On 1/17/23 6:57 AM, Peter Zijlstra wrote:
On Fri, Jan 13, 2023 at 12:30:16PM -0700, Jim Cromie wrote:
__jump_label_patch currently will "crash the box" if it finds a
jump_entry not as expected. ISTM this overly harsh; it doesn't
distinguish between "alternate/opposite" state, and truly
"insane/corrupted".

The "opposite" (but well-formed) state is a milder mis-initialization
problem, and some less severe mitigation seems practical. ATM this
just warns about it; a range/enum of outcomes: warn, crash, silence,
ok, fixup-continue, etc, are possible on a case-by-case basis.

Ive managed to create this mis-initialization condition with
test_dynamic_debug.ko & _submod.ko. These replicate DRM's regression
on DRM_USE_DYNAMIC_DEBUG=y; drm.debug callsites in drivers/helpers
(dependent modules) are not enabled along with those in drm.ko itself.

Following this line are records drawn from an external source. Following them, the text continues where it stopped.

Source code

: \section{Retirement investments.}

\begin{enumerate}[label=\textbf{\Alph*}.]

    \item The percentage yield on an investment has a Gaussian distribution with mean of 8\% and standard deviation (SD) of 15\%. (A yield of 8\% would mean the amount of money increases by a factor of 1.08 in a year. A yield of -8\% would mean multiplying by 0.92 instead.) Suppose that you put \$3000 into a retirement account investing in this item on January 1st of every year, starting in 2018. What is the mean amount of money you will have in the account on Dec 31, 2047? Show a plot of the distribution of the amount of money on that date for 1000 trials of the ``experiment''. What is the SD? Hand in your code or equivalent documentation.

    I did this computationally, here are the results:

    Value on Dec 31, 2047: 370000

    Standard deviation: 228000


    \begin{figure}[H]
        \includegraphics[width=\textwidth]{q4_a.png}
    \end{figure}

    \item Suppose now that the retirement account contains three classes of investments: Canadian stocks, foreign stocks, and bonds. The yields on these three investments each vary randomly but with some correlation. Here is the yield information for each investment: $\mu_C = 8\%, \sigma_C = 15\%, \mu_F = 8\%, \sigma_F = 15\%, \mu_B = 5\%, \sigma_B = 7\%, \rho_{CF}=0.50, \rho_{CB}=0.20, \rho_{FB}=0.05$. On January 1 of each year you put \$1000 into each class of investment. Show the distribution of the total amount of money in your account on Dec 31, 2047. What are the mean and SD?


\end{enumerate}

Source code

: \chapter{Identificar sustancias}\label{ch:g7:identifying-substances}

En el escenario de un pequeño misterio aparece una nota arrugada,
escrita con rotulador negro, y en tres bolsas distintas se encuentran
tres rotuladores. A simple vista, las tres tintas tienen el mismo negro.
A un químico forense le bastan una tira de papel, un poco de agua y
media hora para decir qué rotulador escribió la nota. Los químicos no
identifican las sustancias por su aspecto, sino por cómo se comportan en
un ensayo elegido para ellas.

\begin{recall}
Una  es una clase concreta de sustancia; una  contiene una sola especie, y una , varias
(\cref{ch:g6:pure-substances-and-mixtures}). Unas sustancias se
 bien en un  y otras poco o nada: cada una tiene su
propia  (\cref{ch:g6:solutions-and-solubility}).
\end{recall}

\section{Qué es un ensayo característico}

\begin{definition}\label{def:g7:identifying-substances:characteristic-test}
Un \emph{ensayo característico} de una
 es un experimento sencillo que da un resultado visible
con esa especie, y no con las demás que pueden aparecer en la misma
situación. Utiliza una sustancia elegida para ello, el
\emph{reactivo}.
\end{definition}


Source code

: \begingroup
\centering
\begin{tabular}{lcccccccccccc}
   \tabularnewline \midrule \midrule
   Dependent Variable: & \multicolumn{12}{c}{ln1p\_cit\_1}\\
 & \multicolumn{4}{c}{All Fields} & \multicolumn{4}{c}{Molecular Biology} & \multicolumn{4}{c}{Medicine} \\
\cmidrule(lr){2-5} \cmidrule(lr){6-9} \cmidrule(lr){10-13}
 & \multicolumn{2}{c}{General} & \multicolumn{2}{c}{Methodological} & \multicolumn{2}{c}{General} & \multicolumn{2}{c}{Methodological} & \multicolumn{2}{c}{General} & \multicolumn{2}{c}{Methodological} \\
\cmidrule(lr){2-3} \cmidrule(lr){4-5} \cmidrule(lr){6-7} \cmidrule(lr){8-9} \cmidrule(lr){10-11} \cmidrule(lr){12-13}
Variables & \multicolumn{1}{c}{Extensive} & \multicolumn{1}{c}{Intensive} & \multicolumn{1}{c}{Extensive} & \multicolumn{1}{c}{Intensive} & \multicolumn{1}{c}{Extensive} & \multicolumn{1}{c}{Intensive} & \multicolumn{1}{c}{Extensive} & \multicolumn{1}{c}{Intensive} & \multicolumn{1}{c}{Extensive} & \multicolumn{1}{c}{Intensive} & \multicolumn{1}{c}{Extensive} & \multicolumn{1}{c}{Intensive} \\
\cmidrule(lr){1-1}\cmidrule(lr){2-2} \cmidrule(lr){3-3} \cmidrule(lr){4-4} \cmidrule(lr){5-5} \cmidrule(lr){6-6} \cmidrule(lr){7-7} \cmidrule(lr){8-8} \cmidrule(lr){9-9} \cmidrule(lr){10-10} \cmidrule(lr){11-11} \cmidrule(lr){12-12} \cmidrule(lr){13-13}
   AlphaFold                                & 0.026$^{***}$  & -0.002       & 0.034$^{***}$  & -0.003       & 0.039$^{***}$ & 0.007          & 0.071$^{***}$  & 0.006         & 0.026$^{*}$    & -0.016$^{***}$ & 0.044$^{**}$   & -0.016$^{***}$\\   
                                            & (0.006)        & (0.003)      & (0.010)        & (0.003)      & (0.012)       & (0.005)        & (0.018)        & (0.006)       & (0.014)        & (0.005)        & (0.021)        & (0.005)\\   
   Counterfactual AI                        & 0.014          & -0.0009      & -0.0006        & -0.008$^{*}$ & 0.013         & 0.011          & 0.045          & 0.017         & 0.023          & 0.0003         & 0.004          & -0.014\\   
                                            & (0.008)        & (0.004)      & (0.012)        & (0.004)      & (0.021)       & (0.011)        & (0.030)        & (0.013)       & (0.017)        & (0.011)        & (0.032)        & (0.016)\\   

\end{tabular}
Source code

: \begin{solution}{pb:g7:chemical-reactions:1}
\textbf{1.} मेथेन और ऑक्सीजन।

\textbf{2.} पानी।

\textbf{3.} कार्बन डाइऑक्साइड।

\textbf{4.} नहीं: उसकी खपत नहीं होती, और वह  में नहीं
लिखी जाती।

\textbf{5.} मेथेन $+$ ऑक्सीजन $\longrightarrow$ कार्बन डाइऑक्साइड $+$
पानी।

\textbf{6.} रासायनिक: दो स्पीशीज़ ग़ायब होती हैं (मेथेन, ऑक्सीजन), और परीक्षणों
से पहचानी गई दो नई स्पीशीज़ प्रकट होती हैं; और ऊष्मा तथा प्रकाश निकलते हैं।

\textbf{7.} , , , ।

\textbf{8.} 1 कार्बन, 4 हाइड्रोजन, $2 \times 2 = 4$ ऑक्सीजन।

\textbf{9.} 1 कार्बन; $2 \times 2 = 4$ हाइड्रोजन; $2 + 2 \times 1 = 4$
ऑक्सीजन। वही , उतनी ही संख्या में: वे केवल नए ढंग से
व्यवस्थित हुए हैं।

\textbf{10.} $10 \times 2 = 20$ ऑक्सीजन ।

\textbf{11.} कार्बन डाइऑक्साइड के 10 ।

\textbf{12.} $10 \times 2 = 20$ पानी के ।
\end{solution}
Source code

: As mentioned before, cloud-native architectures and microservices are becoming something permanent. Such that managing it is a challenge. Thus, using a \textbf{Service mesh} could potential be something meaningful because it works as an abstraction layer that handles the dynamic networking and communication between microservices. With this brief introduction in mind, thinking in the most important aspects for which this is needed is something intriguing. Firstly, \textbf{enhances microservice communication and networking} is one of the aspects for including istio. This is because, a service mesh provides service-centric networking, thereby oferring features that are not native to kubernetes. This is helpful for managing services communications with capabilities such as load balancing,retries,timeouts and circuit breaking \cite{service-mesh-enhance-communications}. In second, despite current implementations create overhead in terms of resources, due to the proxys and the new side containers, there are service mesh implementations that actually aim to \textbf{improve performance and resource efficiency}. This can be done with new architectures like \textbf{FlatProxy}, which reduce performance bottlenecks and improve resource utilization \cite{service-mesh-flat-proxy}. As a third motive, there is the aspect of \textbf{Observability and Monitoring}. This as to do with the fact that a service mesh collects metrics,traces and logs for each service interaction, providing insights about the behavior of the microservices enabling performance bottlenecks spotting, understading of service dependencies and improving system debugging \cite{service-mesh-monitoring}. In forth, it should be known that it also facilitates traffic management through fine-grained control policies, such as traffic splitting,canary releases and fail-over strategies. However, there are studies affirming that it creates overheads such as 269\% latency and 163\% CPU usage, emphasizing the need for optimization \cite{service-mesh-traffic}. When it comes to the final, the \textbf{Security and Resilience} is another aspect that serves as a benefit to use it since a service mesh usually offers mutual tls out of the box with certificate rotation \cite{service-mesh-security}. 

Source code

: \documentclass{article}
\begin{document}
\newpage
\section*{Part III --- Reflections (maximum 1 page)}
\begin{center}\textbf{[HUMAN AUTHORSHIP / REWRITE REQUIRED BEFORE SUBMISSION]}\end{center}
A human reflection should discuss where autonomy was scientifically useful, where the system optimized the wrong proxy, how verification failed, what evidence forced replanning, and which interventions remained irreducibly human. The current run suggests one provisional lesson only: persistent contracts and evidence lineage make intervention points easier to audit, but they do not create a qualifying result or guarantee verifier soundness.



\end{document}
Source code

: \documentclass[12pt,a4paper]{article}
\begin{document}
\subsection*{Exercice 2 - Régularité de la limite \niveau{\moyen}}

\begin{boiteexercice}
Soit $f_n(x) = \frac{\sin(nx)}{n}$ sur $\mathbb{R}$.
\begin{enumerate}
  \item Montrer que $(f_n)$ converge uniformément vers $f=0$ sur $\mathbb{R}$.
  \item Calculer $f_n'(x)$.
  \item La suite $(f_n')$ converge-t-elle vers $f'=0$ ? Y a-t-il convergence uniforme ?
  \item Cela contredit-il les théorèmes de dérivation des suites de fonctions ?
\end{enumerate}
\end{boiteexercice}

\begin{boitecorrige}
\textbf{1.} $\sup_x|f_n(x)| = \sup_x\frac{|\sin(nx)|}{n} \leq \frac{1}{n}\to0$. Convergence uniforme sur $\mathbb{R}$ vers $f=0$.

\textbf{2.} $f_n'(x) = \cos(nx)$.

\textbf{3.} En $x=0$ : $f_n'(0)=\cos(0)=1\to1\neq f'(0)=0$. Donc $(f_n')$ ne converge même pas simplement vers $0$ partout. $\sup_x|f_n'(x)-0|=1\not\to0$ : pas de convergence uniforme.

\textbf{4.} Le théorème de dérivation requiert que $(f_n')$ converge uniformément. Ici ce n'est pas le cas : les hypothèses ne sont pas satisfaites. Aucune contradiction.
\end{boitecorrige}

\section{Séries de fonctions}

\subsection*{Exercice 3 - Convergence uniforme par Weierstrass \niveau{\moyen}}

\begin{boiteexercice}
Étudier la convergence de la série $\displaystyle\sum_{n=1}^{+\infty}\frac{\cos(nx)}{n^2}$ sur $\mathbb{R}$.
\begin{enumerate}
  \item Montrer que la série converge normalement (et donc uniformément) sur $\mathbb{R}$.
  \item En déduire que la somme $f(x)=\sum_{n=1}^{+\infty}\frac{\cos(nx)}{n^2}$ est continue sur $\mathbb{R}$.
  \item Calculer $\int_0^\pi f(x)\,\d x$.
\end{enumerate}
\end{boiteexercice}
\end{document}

Ive hit this case a few times, but havent been able to isolate the
when and why.

warn-only is something of a punt, and I'm still left with remaining
bugs which are likely related; I'm able to toggle the p-flag on
callsites in the submod, but their enablement still doesn't yield
logging activity.

Right; having been in this is state is bad since it will generate
inconsistent code-flow. Full on panic *might* not be warranted (as it
does for corrupted text) but it is still a fairly bad situation -- so
I'm not convinced we want to warn and carry on.

It would be really good to figure out why the site was skipped over and
got out of skew.

Given it's all module stuff, the 'obvious' case would be something like
a race between adding the new sites and flipping it, but I'm not seeing
how -- things are rather crudely serialized by jump_label_mutex.

Indeed, looks like dynamic debug introduces a new path in this series to that tries to toggle the jump label sites before they have been initialized, which ends up with the jump label key enabled but only some of the sites in the correct state. Then when the key is subsequently disabled it finds some in the wrong state. I just posted a patch for dynamic debug to use the module callback notifiers so it's ordered properly against jump label.

Note this isn't an issue in the current tree b/c there is no path to toggle the sites currently before they are initialized, but Jim's series here adds such a path.

Thanks,

-Jason



The only other option I can come up with is that somehow the update
condition in jump_label_add_module() is somehow wrong.